Delhi High Court Enforces $454 Million Foreign Arbitral Awards In Favour Of Vedanta, Ravva Oil
The Delhi High Court has enforced two foreign arbitral awards in favour of Vedanta Limited and Ravva Oil (Singapore) Pte. Ltd. in a long-running dispute over the sharing of profit petroleum from the Ravva Oil Field in Andhra Pradesh. It ruled that the Union government's objections amounted to an impermissible attempt to reopen the merits of the awards.
Justice Jasmeet Singh delivered the judgment. He held that the dispute arose from the interpretation of the parties' Production Sharing Contract (PSC) and did not justify refusing enforcement of the awards.

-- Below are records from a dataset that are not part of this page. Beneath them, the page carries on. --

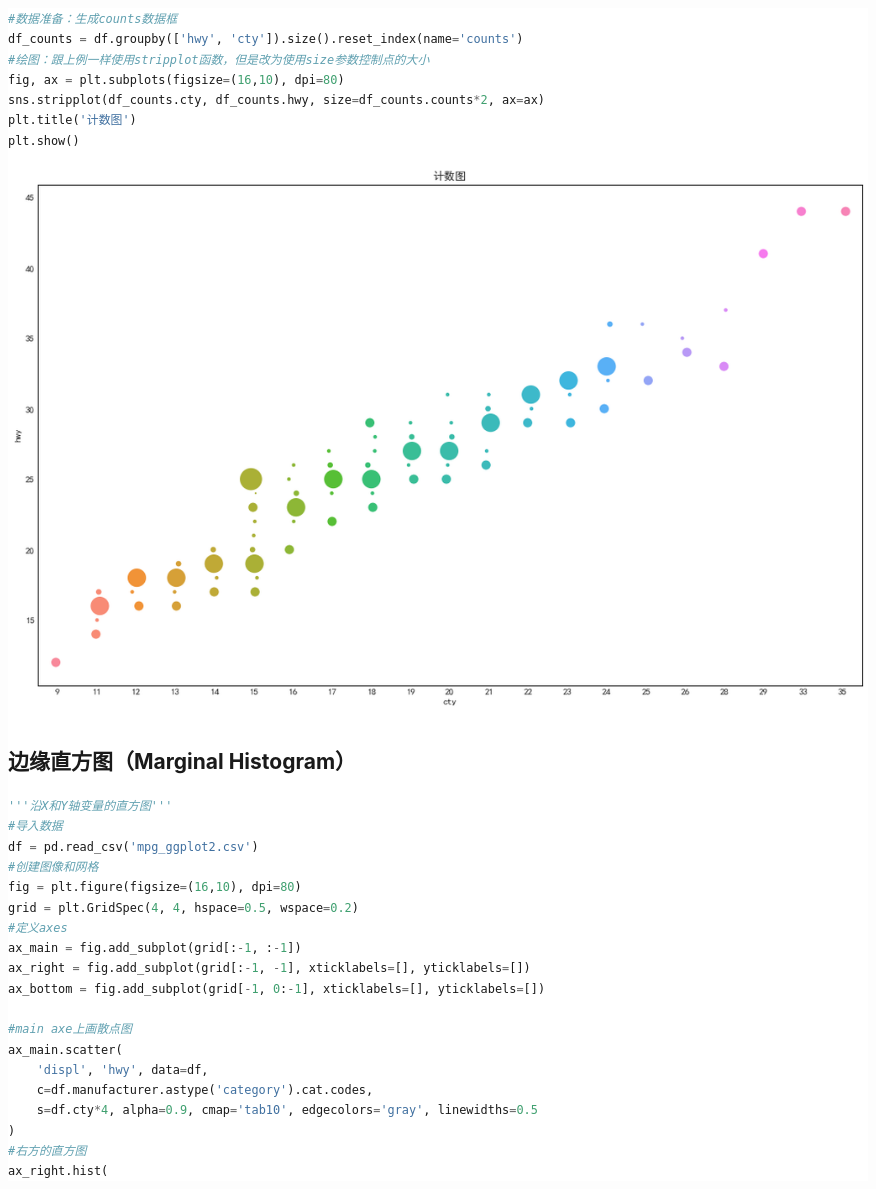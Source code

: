 

```python
#数据准备：生成counts数据框
df_counts = df.groupby(['hwy', 'cty']).size().reset_index(name='counts')
#绘图：跟上例一样使用stripplot函数，但是改为使用size参数控制点的大小
fig, ax = plt.subplots(figsize=(16,10), dpi=80)
sns.stripplot(df_counts.cty, df_counts.hwy, size=df_counts.counts*2, ax=ax)
plt.title('计数图')
plt.show()
```


![png](/post-assets/20210115/matplotlib绘图例子/output_22_0.png)


## 边缘直方图（Marginal Histogram）


```python
'''沿X和Y轴变量的直方图'''
#导入数据
df = pd.read_csv('mpg_ggplot2.csv')
#创建图像和网格
fig = plt.figure(figsize=(16,10), dpi=80)
grid = plt.GridSpec(4, 4, hspace=0.5, wspace=0.2)
#定义axes
ax_main = fig.add_subplot(grid[:-1, :-1])
ax_right = fig.add_subplot(grid[:-1, -1], xticklabels=[], yticklabels=[])
ax_bottom = fig.add_subplot(grid[-1, 0:-1], xticklabels=[], yticklabels=[])

#main axe上画散点图
ax_main.scatter(
    'displ', 'hwy', data=df, 
    c=df.manufacturer.astype('category').cat.codes,
    s=df.cty*4, alpha=0.9, cmap='tab10', edgecolors='gray', linewidths=0.5
)
#右方的直方图
ax_right.hist(
```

The court observed, "The parties share a contractual relationship and how the PTRR must be calculated in terms of the PSC, to my mind cannot by any stretch of imagination lead to alleged violation of public policy of India neither can the findings arrived by the AT in this regard be said to be against justice or morality."
The dispute arose from a Production Sharing Contract executed on October 28, 1994 between the Union government, Oil and Natural Gas Corporation, Videocon Petroleum Ltd., Ravva Oil (Singapore) Pte. Ltd. and Command Petroleum (India) Pty. Ltd., which was later renamed Cairn Energy India Pty. Ltd. The agreement related to the development of the Ravva Oil Field in the Krishna-Godavari Basin.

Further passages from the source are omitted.